Une histoire humaine : les Mines des Phosphates de SFAX-GAFSA (1ère partie)

Au mois de juillet, l'amicale des Anciens des Mines des Phosphates de Sfax-Gafsa est venue nous rendre visite et découvrir le Conservatoire National de la Mémoire des Français d'Afrique du Nord (cf. la photo de la semaine du 24 juillet). Cette Amicale a été créée en 1988.  Suite à cette visite, et dans l’optique de renforcer les futurs partenariats entre les deux associations, Domingo ALEDO vous propose cet article retraçant l’histoire des mines de Sfax-Gafsa.

 

Une Histoire humaine

La Découverte d’une richesse minérale aux portes du désert saharien

A la fin du XIXe siècle, la Tunisie est sous protectorat français depuis les traités de 1881 et 1883. C’est en 1885, au cours d’une mission scientifique dirigée par le français Philippe Thomas, médecin militaire et passionné de géologie, que ce dernier découvre dans les montagnes du Sud-Ouest tunisien, dans la région de Gafsa, les premiers affleurements d’un gisement de phosphate très étendu débordant sur l’Algérie. C’est seulement à partir de 1896, après enquête scientifique sur la qualité et l’extension du minerai que la Compagnie des phosphates et du chemin de fer du Sfax-Gafsa est créée.

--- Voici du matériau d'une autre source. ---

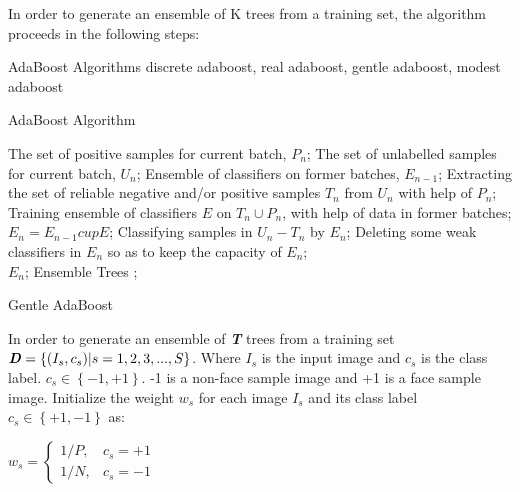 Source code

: \begin{compactitem}
In order to generate an ensemble of K trees from a training set, the algorithm proceeds in the
following steps:

\item{AdaBoost Algorithms}
discrete adaboost, real adaboost, gentle adaboost, modest adaboost

\begin{algorithm}[htb]
  \caption{ AdaBoost Algorithm}
  \label{alg:adaboost}
  \begin{algorithmic}[1]
    \Require
      The set of positive samples for current batch, $P_n$;
      The set of unlabelled samples for current batch, $U_n$;
      Ensemble of classifiers on former batches, $E_{n-1}$;
    \State Extracting the set of reliable negative and/or positive samples $T_n$ from $U_n$ with help of $P_n$;
    \label{code:fram:extract}
    \State Training ensemble of classifiers $E$ on $T_n \cup P_n$, with help of data in former batches;
    \label{code:fram:trainbase}
    \State $E_n=E_{n-1}cup E$;
    \label{code:fram:add}
    \State Classifying samples in $U_n-T_n$ by $E_n$;
    \label{code:fram:classify}
    \State Deleting some weak classifiers in $E_n$ so as to keep the capacity of $E_n$;
    \label{code:fram:select} \\
    \Return $E_n$;
    \Ensure
      Ensemble Trees ;
  \end{algorithmic}
\end{algorithm}


\begin{algorithm}[htb]
  \caption{ Gentle AdaBoost}
  \label{alg:GentleAdaBoost}
  \begin{algorithmic}[1]
    \Require
	In order to generate an ensemble of \textbf{\textit{T}} trees from a training set
	$\textbf{\textit{D}}=\left\{ { (I_s,c_s) | s=1,2,3,...,S}\right\}$.
	Where $I_s$ is the input image and $c_s$ is the class label. $c_s \in \left\{{-1,+1 } \right\}$.
	-1 is a non-face sample image and +1 is a face sample image.
    \State Initialize the weight $w_s$ for each image $I_s$ and its class label $c_s \in
    	\left\{ {+1,-1}\right\}$ as:

    $w_s=
	\begin{cases}
    1/P,	& c_s = +1 \\
    1/N,    & c_s = -1
	\end{cases}$


\end{algorithmic}
\end{algorithm}
\end{compactitem}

L’exploitation du Phosphate allait être à l’origine du développement de cette région quasi désertique du pays. Ainsi se développèrent plusieurs centres miniers dont ceux de Metlaoui, Moulares, Redeyef et M’Dhilla. Celui de Metlaoui, siège de la Direction des Exploitations Minières de la Compagnie des Phosphates de Gafsa sera doublé par un Centre d’expédition du minerai, Metlaoui-Gare, anciennement Philippe Thomas, à destination du port de Sfax. Une nouvelle activité industrielle voit le jour dans le pays et va permettre de développer la production de phosphates dits «naturels» (PN) produits dérivés du traitement métallurgique des minerais riches en phosphore dont l’agriculture aura de plus en plus besoin pour nourrir une population croissante.

Aujourd’hui, 90% de la production mondiale de PN sont utilisés dans l’industrie du phosphate agricole. Le reste est utilisé pour la production de complément alimentaire pour animaux. Il est aussi utilisé dans la composition des détergents dans la blanchisserie.

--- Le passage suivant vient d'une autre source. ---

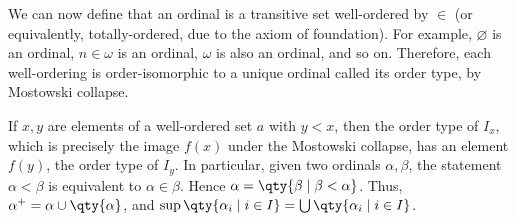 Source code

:We can now define that an ordinal is a transitive set well-ordered by $\in$ (or equivalently, totally-ordered, due to the axiom of foundation).
For example, $\varnothing$ is an ordinal, $n \in \omega$ is an ordinal, $\omega$ is also an ordinal, and so on.
Therefore, each well-ordering is order-isomorphic to a unique ordinal called its order type, by Mostowski collapse.
\begin{remark}
    If $x, y$ are elements of a well-ordered set $a$ with $y < x$, then the order type of $I_x$, which is precisely the image $f(x)$ under the Mostowski collapse, has an element $f(y)$, the order type of $I_y$.
    In particular, given two ordinals $\alpha, \beta$, the statement $\alpha < \beta$ is equivalent to $\alpha \in \beta$.
    Hence $\alpha = \qty{\beta \mid \beta < \alpha}$.
    Thus, $\alpha^+ = \alpha \cup \qty{\alpha}$, and $\sup \qty{\alpha_i \mid i \in I} = \bigcup \qty{\alpha_i \mid i \in I}$.
\end{remark}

Les premières extractions commencèrent dans la région de Metlaoui, pour s’étendre par la suite aux centres de Redeyef et de Moularès. Vers l’année 1900 la production de phosphate marchand atteint 200 000 tonnes. Après ces débuts prometteurs, la Compagnie des Phosphates et des Chemins de Fer de Gafsa a connu tout au long de sa longue histoire une série de changements structurels avant d’acquérir son statut actuel et de devenir en janvier 1976, la Compagnie des Phosphates de Gafsa, la CPG. Avec une expérience centenaire dans l’exploitation et la commercialisation des phosphates tunisiens, la CPG a figuré parmi les plus gros producteurs de phosphate dans le monde : le cinquième rang à l’échelle mondiale avec une production excédant huit millions de tonnes de phosphate marchand en 2009.  Les bouleversements sociaux et politiques de la dernière décennie ont malheureusement mis aujourd’hui la CPG en grande difficulté dont il faut cependant espérer qu’elle se remettra pour retrouver son importante contribution à la prospérité du pays.

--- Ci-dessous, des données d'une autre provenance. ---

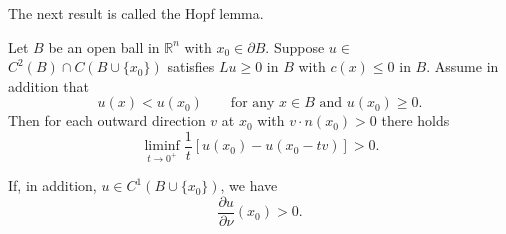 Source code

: The next result is called the Hopf lemma.

\begin{theorem}\label{hanlin:maxprin-theorem-2-6}
Let $B$ be an open ball in $\mathbb{R}^n$ with $x_0 \in \partial B$. Suppose $u \in$
$C^2(B)\cap C(B\cup\{x_0\})$ satisfies $Lu \ge 0$ in $B$ with $c(x) \le 0$ in $B$. Assume in addition
that
\[
u(x) < u(x_0) \qquad \text{for any } x \in B \text{ and } u(x_0) \ge 0.
\]
Then for each outward direction $v$ at $x_0$ with $v \cdot n(x_0) > 0$ there holds
\[
\liminf_{t \to 0^+} \frac{1}{t}[u(x_0) - u(x_0 - tv)] > 0.
\]
\end{theorem}
\begin{remark}\label{hanlin:maxprin-remark-2-7}
If, in addition, $u \in C^1(B\cup\{x_0\})$, we have
\[
\frac{\partial u}{\partial \nu}(x_0) > 0.
\]
\end{remark}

Sites principaux d’extraction du phosphate tunisien et réseau ferré dédié

Ainsi, c’est dans ce contexte politico-économique du Protectorat Français en Tunisie qui s’exercera de 1881 à 1956, année de l’indépendance du pays, que va se développer cette région du Sud-Ouest Tunisien, malgré la tourmente des deux guerres mondiales.

Commerces et artisanats divers, activités agricoles, administratives, scolaires publique et privée, de pratique des cultes, autant d’activités nécessaires à la vie d’une «micro-société» et à son développement, vont rapidement se créer et faire prospérer chacun des grands centres miniers, l’économie de la région et par voie de conséquences celle du pays.

Origine et Nature des gisements de Phosphate

Des gisements de phosphate se retrouvent le long de la bordure Nord du continent africain, depuis le Maroc jusqu'à la Tunisie. Ils sont importants en étendue et en puissance. Les plus riches sont les gisements marocains qui renferment plus de 76% de phosphate tricalcique.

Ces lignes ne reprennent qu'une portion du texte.